Two decades ago, we saw the early introduction of data collection and storage systems into industrial settings. My own experience with these systems, such as the PI data historian system from OSIsoft, was in the pulp and paper industry, but the prevalence of these systems crosses sector boundaries. The purpose was to look at trends in all the different sensor readings, control actions and actuator settings in an industrial process, in order to attempt to draw conclusions from the accumulated machine records that might not be immediately obvious to operators or technical staff. These conclusions could then presumably be used to reduce operating costs or improve product quality.
Growth of these systems tracked the decrease in the cost of computer data storage systems. With memory chips and hard drives being expensive early in the computer era, operating data was often overwritten daily if not hourly. A study I ran in the late 1990's [see reference below] had access to 36 months worth of industrial data, collected daily by a mill engineer and averaged monthly. So 36 data points to describe 3 years of operations ... today, a years' worth of industrial process data from a full-scale plant amounts to terabytes of data, but can be stored forever at a cost of a few dollars.
In parallel with the rise of data historians and archiving systems, we saw the growth of analytical processes to try to make sense of this new avalanche of data. A quick Google search yields an enormous list of textbooks and articles on the topic of data mining and so-called 'statistical learning'; some are even sold by Amazon as well as publishers such as Springer-Verlag or Wiley.
Figure 1: Data from Nature, as used to illustrate correlation versus cause and effect by the late Prof. Martin Weber, Dep't of Chemical Engineering, McGill University, ca. 1990. |
Figure 2: In this correlation, each stork is associated with approximately one live birth per working day (5 days per week, 50 weeks per year). |
In fact, the variable in question was manipulated by a control algorithm, with the objective being to maintain minimal product quality requirements necessary to satisfy customers in the face of raw material variability, while using the least amount of raw materials and process inputs necessary to do so. Reduced quality meant lost or highly discounted sales and had a much bigger impact on the bottom line than the slight increase in operating costs required on occasion to maintain product quality in the face of the inevitable disturbances. The quality-related variables were not flagged by the data mining process, since they did not move at all and in fact were uncorrelated with any other variable. This was, in fact, a good thing, as it proved the existence of a well-designed control algorithm: yes, the manipulated variable moves around a lot, but the result is that the controlled variable (product quality) is stable.
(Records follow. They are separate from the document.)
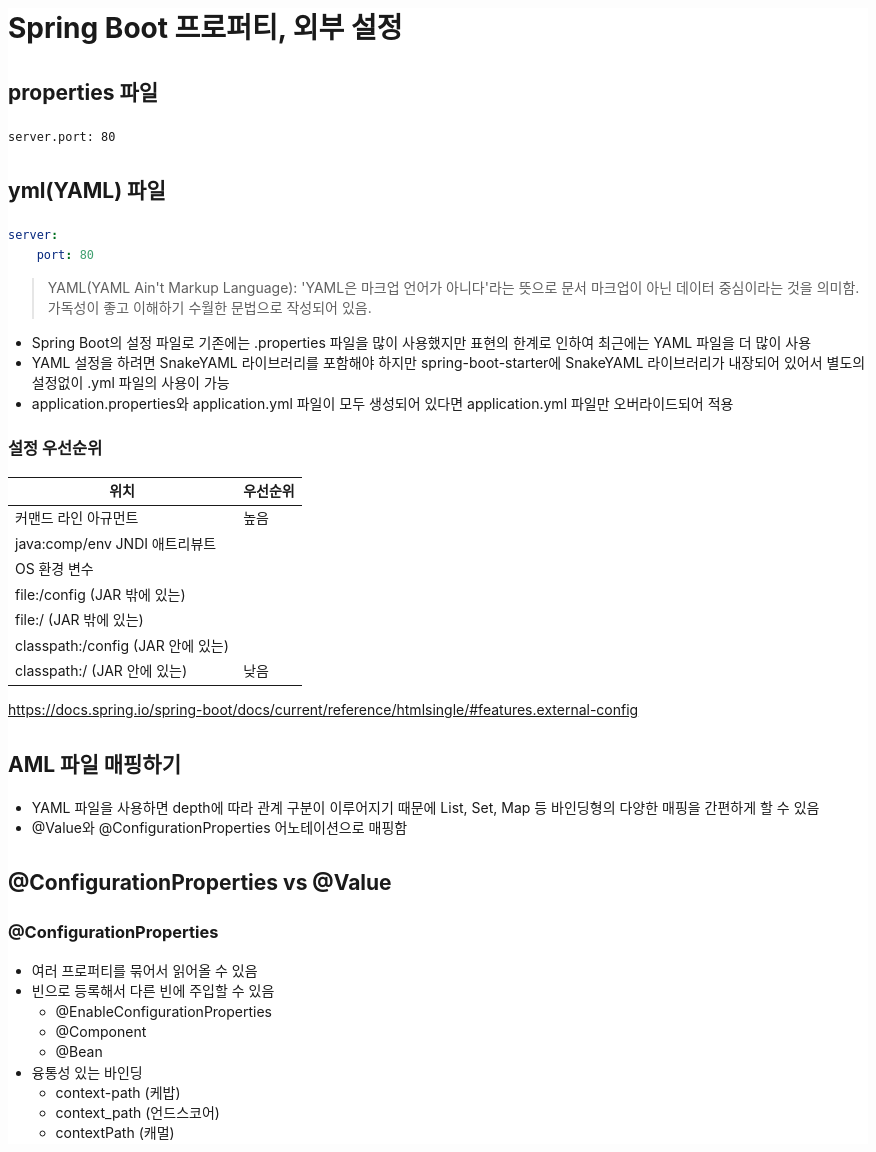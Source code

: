 # Spring Boot 프로퍼티, 외부 설정

## properties 파일
```properties
server.port: 80
```
##  yml(YAML) 파일
```yaml
server:
    port: 80
```
> YAML(YAML Ain't Markup Language): 'YAML은 마크업 언어가 아니다'라는 뜻으로 문서 마크업이 아닌 데이터 중심이라는 것을 의미함. 
> 가독성이 좋고 이해하기 수월한 문법으로 작성되어 있음.

* Spring Boot의 설정 파일로 기존에는 .properties 파일을 많이 사용했지만 표현의 한계로 인하여 최근에는 YAML 파일을 더 많이 사용
* YAML 설정을 하려면 SnakeYAML 라이브러리를 포함해야 하지만 spring-boot-starter에 SnakeYAML 라이브러리가 내장되어 있어서 별도의 설정없이 .yml 파일의 사용이 가능
* application.properties와 application.yml 파일이 모두 생성되어 있다면 application.yml 파일만 오버라이드되어 적용

### 설정 우선순위
| 위치 | 우선순위        |
|---|-------------|
커맨드 라인 아규먼트 | 높음
java:comp/env JNDI 애트리뷰트 |
OS 환경 변수 |
file:/config (JAR 밖에 있는) |
file:/ (JAR 밖에 있는)|
classpath:/config (JAR 안에 있는)|
classpath:/ (JAR 안에 있는)| 낮음

https://docs.spring.io/spring-boot/docs/current/reference/htmlsingle/#features.external-config

## AML 파일 매핑하기
* YAML 파일을 사용하면 depth에 따라 관계 구분이 이루어지기 때문에 List, Set, Map 등 바인딩형의 다양한 매핑을 간편하게 할 수 있음
* @Value와 @ConfigurationProperties 어노테이션으로 매핑함

## @ConfigurationProperties vs @Value
### @ConfigurationProperties
* 여러 프로퍼티를 묶어서 읽어올 수 있음
* 빈으로 등록해서 다른 빈에 주입할 수 있음
  * @EnableConfigurationProperties
  * @Component
  * @Bean
* 융통성 있는 바인딩
  * context-path (케밥)
  * context_path (언드스코어)
  * contextPath (캐멀)
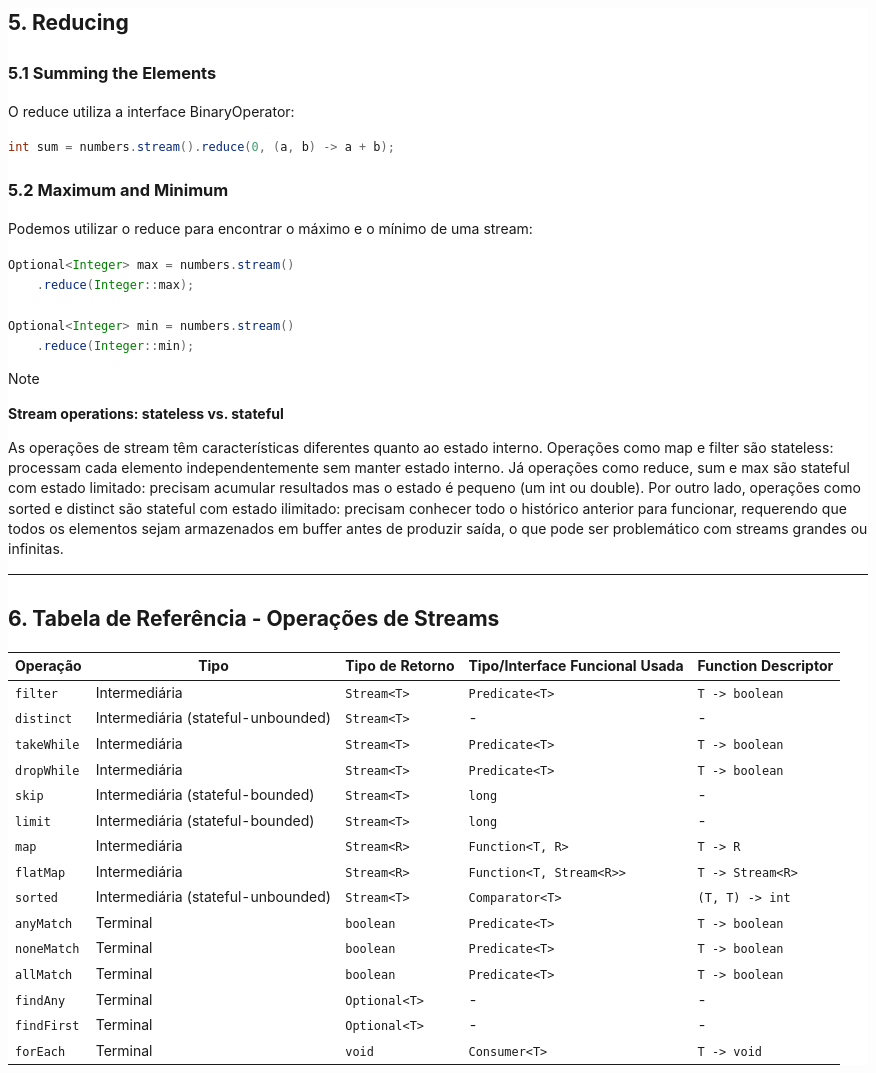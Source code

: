 
## 5. Reducing

### 5.1 Summing the Elements

O reduce utiliza a interface BinaryOperator<T>:

```java
int sum = numbers.stream().reduce(0, (a, b) -> a + b);
```

### 5.2 Maximum and Minimum

Podemos utilizar o reduce para encontrar o máximo e o mínimo de uma stream:

```java
Optional<Integer> max = numbers.stream()
    .reduce(Integer::max);

Optional<Integer> min = numbers.stream()
    .reduce(Integer::min);
```

> [!NOTE]
> **Stream operations: stateless vs. stateful**
>
> As operações de stream têm características diferentes quanto ao estado interno. Operações como map e filter são stateless: processam cada elemento independentemente sem manter estado interno. Já operações como reduce, sum e max são stateful com estado limitado: precisam acumular resultados mas o estado é pequeno (um int ou double). Por outro lado, operações como sorted e distinct são stateful com estado ilimitado: precisam conhecer todo o histórico anterior para funcionar, requerendo que todos os elementos sejam armazenados em buffer antes de produzir saída, o que pode ser problemático com streams grandes ou infinitas.

---

## 6. Tabela de Referência - Operações de Streams

| **Operação** | **Tipo** | **Tipo de Retorno** | **Tipo/Interface Funcional Usada** | **Function Descriptor** |
|--------------|----------|---------------------|-------------------------------------|-------------------------|
| `filter` | Intermediária | `Stream<T>` | `Predicate<T>` | `T -> boolean` |
| `distinct` | Intermediária (stateful-unbounded) | `Stream<T>` | - | - |
| `takeWhile` | Intermediária | `Stream<T>` | `Predicate<T>` | `T -> boolean` |
| `dropWhile` | Intermediária | `Stream<T>` | `Predicate<T>` | `T -> boolean` |
| `skip` | Intermediária (stateful-bounded) | `Stream<T>` | `long` | - |
| `limit` | Intermediária (stateful-bounded) | `Stream<T>` | `long` | - |
| `map` | Intermediária | `Stream<R>` | `Function<T, R>` | `T -> R` |
| `flatMap` | Intermediária | `Stream<R>` | `Function<T, Stream<R>>` | `T -> Stream<R>` |
| `sorted` | Intermediária (stateful-unbounded) | `Stream<T>` | `Comparator<T>` | `(T, T) -> int` |
| `anyMatch` | Terminal | `boolean` | `Predicate<T>` | `T -> boolean` |
| `noneMatch` | Terminal | `boolean` | `Predicate<T>` | `T -> boolean` |
| `allMatch` | Terminal | `boolean` | `Predicate<T>` | `T -> boolean` |
| `findAny` | Terminal | `Optional<T>` | - | - |
| `findFirst` | Terminal | `Optional<T>` | - | - |
| `forEach` | Terminal | `void` | `Consumer<T>` | `T -> void` |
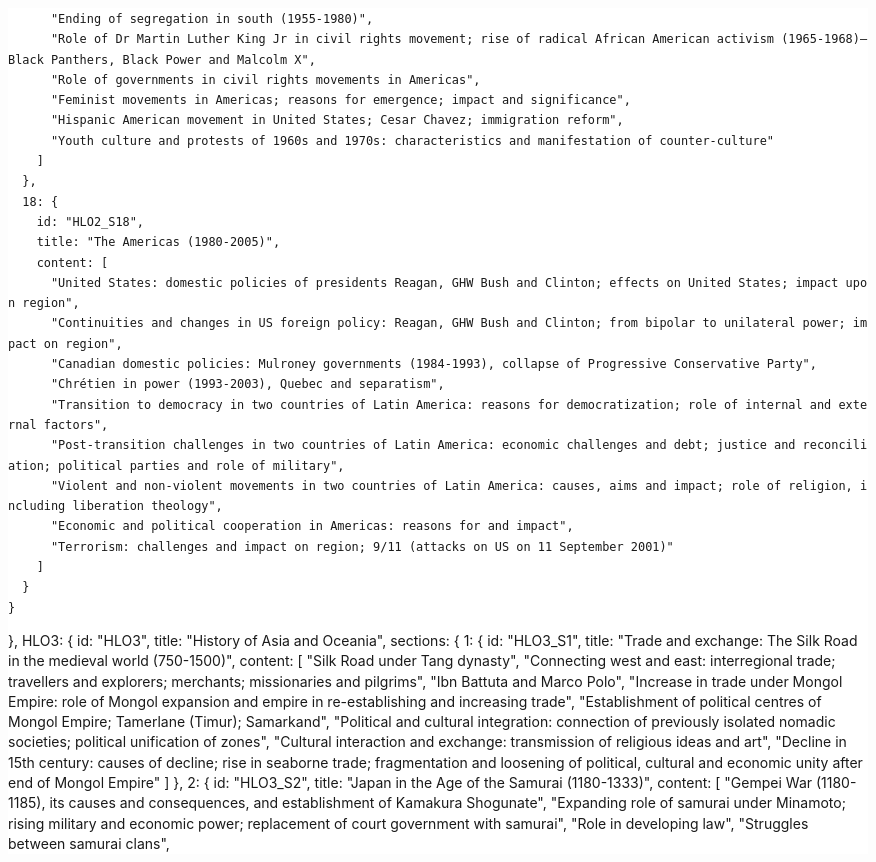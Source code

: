           "Ending of segregation in south (1955-1980)",
          "Role of Dr Martin Luther King Jr in civil rights movement; rise of radical African American activism (1965-1968)—Black Panthers, Black Power and Malcolm X",
          "Role of governments in civil rights movements in Americas",
          "Feminist movements in Americas; reasons for emergence; impact and significance",
          "Hispanic American movement in United States; Cesar Chavez; immigration reform",
          "Youth culture and protests of 1960s and 1970s: characteristics and manifestation of counter-culture"
        ]
      },
      18: {
        id: "HLO2_S18",
        title: "The Americas (1980-2005)",
        content: [
          "United States: domestic policies of presidents Reagan, GHW Bush and Clinton; effects on United States; impact upon region",
          "Continuities and changes in US foreign policy: Reagan, GHW Bush and Clinton; from bipolar to unilateral power; impact on region",
          "Canadian domestic policies: Mulroney governments (1984-1993), collapse of Progressive Conservative Party",
          "Chrétien in power (1993-2003), Quebec and separatism",
          "Transition to democracy in two countries of Latin America: reasons for democratization; role of internal and external factors",
          "Post-transition challenges in two countries of Latin America: economic challenges and debt; justice and reconciliation; political parties and role of military",
          "Violent and non-violent movements in two countries of Latin America: causes, aims and impact; role of religion, including liberation theology",
          "Economic and political cooperation in Americas: reasons for and impact",
          "Terrorism: challenges and impact on region; 9/11 (attacks on US on 11 September 2001)"
        ]
      }
    }
  },
  HLO3: {
    id: "HLO3",
    title: "History of Asia and Oceania",
    sections: {
      1: {
        id: "HLO3_S1",
        title: "Trade and exchange: The Silk Road in the medieval world (750-1500)",
        content: [
          "Silk Road under Tang dynasty",
          "Connecting west and east: interregional trade; travellers and explorers; merchants; missionaries and pilgrims",
          "Ibn Battuta and Marco Polo",
          "Increase in trade under Mongol Empire: role of Mongol expansion and empire in re-establishing and increasing trade",
          "Establishment of political centres of Mongol Empire; Tamerlane (Timur); Samarkand",
          "Political and cultural integration: connection of previously isolated nomadic societies; political unification of zones",
          "Cultural interaction and exchange: transmission of religious ideas and art",
          "Decline in 15th century: causes of decline; rise in seaborne trade; fragmentation and loosening of political, cultural and economic unity after end of Mongol Empire"
        ]
      },
      2: {
        id: "HLO3_S2",
        title: "Japan in the Age of the Samurai (1180-1333)",
        content: [
          "Gempei War (1180-1185), its causes and consequences, and establishment of Kamakura Shogunate",
          "Expanding role of samurai under Minamoto; rising military and economic power; replacement of court government with samurai",
          "Role in developing law",
          "Struggles between samurai clans",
So this is an example where faulty information was extracted from big data, and shows the importance of understanding the difference between industrial data (where a controller or an operator may have his or her hand on a valve) versus lab-generated data (which covers every possible combination of all variables, even combinations that will never be implemented industrially). The article referenced above provides another example: mill data showed conclusively that using less bleach led to brighter paper, a correlation which is clearly nonsense on its own, but which makes sense in context.
One thing I have learned from helping to develop process control systems is this: it is very hard to find a good process control person. The best approach is to find a good control person (of whom there are many), and pair him with a good process person (also lots of good people out there). I would suggest the same is true of any of the broad new tools for data analysis (mining, process modeling and integration, etc.): there are lots of analytics people out there, but for best effect, they need to be paired with a process expert who understands the underlying chemistry and physics, as well as the business context.
I have focused here on industrial challenges. Today we are seeing data mining and analysis tools applied to any sphere where lots of data exists. For instance, Google (click here) collects staggering amounts of data every second (including data about who reads this blog, and what else those readers might be interested in), and presumably is building analytical systems to extract information about the world from all this data. (Should we worry that Google knows so much about us? For discussion outside this post...)
So while this post has discussed data in an industrial setting, perhaps it is worth asking if the same challenges exist in the social or other applications of data analysis, and if so, how are they being managed? Big Questions around Big Data.
Reference: Browne, T.C., Miles, K.B., McDonald, J.D. and Wood, J.R., “Multivariate Analysis of Seasonal Pulp Quality Variations in a TMP Mill”, Pulp Pap Can 105(10):35-39 (October 2004).